(Material supplied)
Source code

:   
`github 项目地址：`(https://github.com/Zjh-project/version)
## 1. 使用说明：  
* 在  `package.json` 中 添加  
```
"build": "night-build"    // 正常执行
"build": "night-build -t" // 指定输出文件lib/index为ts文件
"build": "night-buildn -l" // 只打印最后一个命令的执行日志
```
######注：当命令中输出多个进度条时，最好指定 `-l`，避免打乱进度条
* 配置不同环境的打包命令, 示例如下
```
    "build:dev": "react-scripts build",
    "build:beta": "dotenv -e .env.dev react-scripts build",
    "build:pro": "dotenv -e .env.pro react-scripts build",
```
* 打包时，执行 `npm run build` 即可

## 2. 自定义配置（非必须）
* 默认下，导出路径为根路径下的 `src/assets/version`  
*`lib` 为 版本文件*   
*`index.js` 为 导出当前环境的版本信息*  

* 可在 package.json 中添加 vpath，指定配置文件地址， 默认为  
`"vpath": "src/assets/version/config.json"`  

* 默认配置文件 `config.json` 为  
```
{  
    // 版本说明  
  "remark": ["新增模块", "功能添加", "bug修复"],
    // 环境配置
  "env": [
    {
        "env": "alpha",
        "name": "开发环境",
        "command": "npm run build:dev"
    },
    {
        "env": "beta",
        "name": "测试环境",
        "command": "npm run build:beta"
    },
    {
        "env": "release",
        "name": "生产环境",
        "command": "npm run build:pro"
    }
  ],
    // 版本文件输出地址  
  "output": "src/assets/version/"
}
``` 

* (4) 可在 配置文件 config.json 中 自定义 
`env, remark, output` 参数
(End Material supplied)
How to complete this task
If a line of the data contains "beta", copy it out.

Answer space
    "build:beta": "dotenv -e .env.dev react-scripts build",
        "env": "beta",
        "command": "npm run build:beta"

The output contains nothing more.